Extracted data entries
=-=-=-=-=

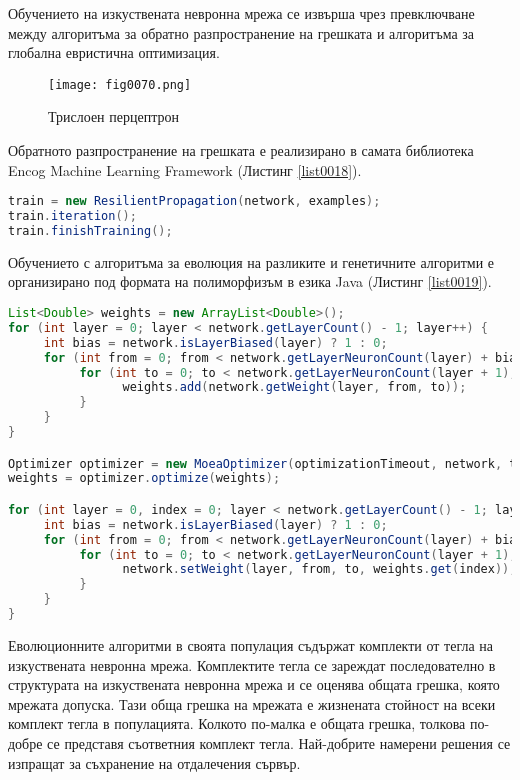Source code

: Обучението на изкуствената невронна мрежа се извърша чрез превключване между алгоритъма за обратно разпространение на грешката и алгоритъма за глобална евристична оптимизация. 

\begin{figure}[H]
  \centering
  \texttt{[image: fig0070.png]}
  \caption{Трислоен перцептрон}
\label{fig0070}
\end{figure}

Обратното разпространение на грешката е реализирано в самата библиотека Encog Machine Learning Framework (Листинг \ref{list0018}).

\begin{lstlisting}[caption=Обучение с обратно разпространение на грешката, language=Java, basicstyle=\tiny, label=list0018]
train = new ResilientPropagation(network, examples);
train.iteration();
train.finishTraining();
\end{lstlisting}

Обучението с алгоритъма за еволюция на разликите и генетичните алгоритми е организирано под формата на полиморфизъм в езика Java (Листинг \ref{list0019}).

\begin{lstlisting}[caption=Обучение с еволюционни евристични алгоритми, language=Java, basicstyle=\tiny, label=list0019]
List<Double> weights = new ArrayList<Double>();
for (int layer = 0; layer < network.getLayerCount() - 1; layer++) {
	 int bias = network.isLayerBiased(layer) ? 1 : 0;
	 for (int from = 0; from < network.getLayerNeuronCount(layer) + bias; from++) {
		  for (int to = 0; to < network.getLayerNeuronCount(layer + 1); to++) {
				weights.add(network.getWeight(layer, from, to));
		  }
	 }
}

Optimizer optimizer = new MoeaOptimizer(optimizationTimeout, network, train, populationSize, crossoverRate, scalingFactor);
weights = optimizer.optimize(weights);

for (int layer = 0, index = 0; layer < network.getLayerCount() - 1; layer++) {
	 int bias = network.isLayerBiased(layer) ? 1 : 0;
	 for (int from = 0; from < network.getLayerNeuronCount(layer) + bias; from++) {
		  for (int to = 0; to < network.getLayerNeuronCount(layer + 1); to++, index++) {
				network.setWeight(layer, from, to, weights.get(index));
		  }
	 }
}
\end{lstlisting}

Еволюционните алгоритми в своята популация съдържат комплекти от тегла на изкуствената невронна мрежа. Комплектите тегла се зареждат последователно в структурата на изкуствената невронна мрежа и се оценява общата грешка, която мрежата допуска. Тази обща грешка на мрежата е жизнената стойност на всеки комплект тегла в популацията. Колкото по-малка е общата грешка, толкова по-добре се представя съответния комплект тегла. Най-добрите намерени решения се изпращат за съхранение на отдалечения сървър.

=-=-=-=-=

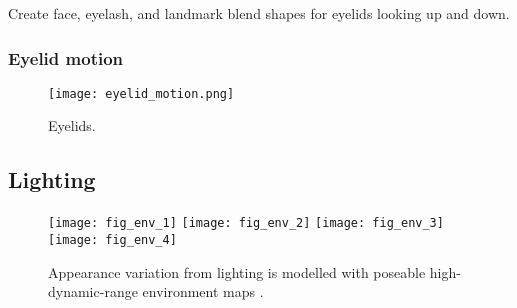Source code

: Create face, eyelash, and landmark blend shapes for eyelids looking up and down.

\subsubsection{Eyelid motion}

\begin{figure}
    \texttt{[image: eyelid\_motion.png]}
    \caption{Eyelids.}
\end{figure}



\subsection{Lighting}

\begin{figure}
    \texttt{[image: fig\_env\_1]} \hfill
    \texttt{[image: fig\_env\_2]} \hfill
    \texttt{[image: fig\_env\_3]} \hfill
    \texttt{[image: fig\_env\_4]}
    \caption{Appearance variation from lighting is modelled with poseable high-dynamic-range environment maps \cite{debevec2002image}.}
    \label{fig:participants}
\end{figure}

=-=-=-=-=

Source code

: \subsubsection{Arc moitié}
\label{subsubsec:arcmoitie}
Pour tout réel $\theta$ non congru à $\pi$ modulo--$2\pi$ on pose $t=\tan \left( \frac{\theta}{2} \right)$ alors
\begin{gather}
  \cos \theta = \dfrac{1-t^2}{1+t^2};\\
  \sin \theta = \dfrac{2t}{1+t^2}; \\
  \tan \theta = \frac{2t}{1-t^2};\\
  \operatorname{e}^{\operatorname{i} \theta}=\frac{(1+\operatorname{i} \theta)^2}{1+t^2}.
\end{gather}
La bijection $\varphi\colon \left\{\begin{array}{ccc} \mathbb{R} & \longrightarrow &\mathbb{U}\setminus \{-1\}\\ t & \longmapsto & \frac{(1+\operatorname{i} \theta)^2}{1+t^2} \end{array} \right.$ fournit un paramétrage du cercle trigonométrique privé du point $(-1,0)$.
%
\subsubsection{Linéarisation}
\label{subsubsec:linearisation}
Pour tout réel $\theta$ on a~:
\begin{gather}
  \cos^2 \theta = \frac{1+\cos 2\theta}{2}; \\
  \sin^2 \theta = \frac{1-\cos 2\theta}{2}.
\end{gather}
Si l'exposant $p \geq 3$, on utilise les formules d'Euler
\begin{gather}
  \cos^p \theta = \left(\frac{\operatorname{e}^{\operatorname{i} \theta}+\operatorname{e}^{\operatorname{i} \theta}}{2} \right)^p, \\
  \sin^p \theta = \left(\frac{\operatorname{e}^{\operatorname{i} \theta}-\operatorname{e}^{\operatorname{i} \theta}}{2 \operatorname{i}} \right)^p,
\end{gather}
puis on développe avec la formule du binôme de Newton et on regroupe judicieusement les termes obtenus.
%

=-=-=-=-=

**INSTRUCTIONS TO FOLLOW**
Write out exactly the lines that fall from the line with "train.iteration();" to the line with "Optimizer optimizer = new" in the records above, keeping both ends.

**COMPLETED TASK**
train.iteration();
train.finishTraining();
\end{lstlisting}

Обучението с алгоритъма за еволюция на разликите и генетичните алгоритми е организирано под формата на полиморфизъм в езика Java (Листинг \ref{list0019}).

\begin{lstlisting}[caption=Обучение с еволюционни евристични алгоритми, language=Java, basicstyle=\tiny, label=list0019]
List<Double> weights = new ArrayList<Double>();
for (int layer = 0; layer < network.getLayerCount() - 1; layer++) {
	 int bias = network.isLayerBiased(layer) ? 1 : 0;
	 for (int from = 0; from < network.getLayerNeuronCount(layer) + bias; from++) {
		  for (int to = 0; to < network.getLayerNeuronCount(layer + 1); to++) {
				weights.add(network.getWeight(layer, from, to));
		  }
	 }
}

Optimizer optimizer = new MoeaOptimizer(optimizationTimeout, network, train, populationSize, crossoverRate, scalingFactor);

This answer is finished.